Supplied records START
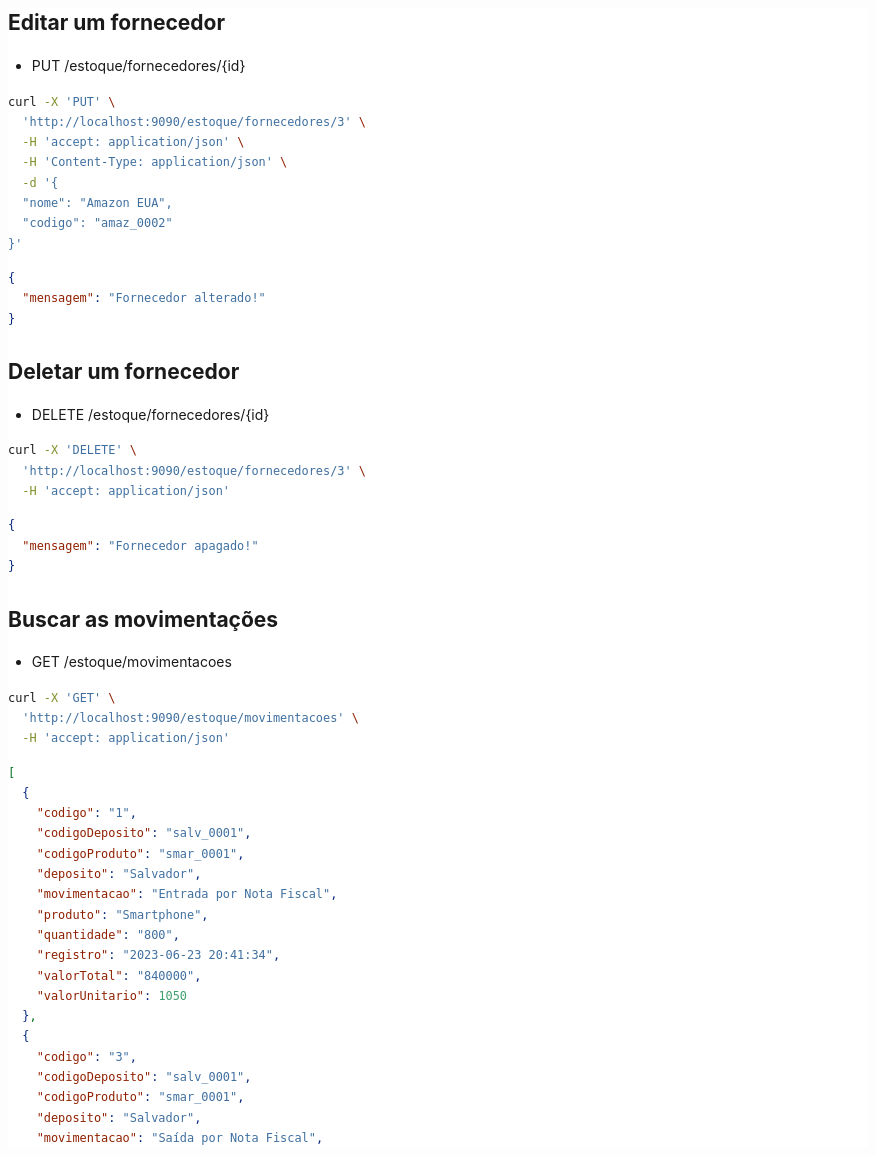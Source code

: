 ## Editar um fornecedor

* PUT /estoque/fornecedores/{id}

```sh
curl -X 'PUT' \
  'http://localhost:9090/estoque/fornecedores/3' \
  -H 'accept: application/json' \
  -H 'Content-Type: application/json' \
  -d '{
  "nome": "Amazon EUA",
  "codigo": "amaz_0002"
}'
```

```json
{
  "mensagem": "Fornecedor alterado!"
}
```

## Deletar um fornecedor

* DELETE /estoque/fornecedores/{id}

```sh
curl -X 'DELETE' \
  'http://localhost:9090/estoque/fornecedores/3' \
  -H 'accept: application/json'
```

```json
{
  "mensagem": "Fornecedor apagado!"
}
```

## Buscar as movimentações

* GET /estoque/movimentacoes

```sh
curl -X 'GET' \
  'http://localhost:9090/estoque/movimentacoes' \
  -H 'accept: application/json'
```

```json
[
  {
    "codigo": "1",
    "codigoDeposito": "salv_0001",
    "codigoProduto": "smar_0001",
    "deposito": "Salvador",
    "movimentacao": "Entrada por Nota Fiscal",
    "produto": "Smartphone",
    "quantidade": "800",
    "registro": "2023-06-23 20:41:34",
    "valorTotal": "840000",
    "valorUnitario": 1050
  },
  {
    "codigo": "3",
    "codigoDeposito": "salv_0001",
    "codigoProduto": "smar_0001",
    "deposito": "Salvador",
    "movimentacao": "Saída por Nota Fiscal",
```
Supplied records END
■ **What to do**: Look through the material above for the word "Nota" and copy every line that has it.

■ **Answer space**:
    "movimentacao": "Entrada por Nota Fiscal",
    "movimentacao": "Saída por Nota Fiscal",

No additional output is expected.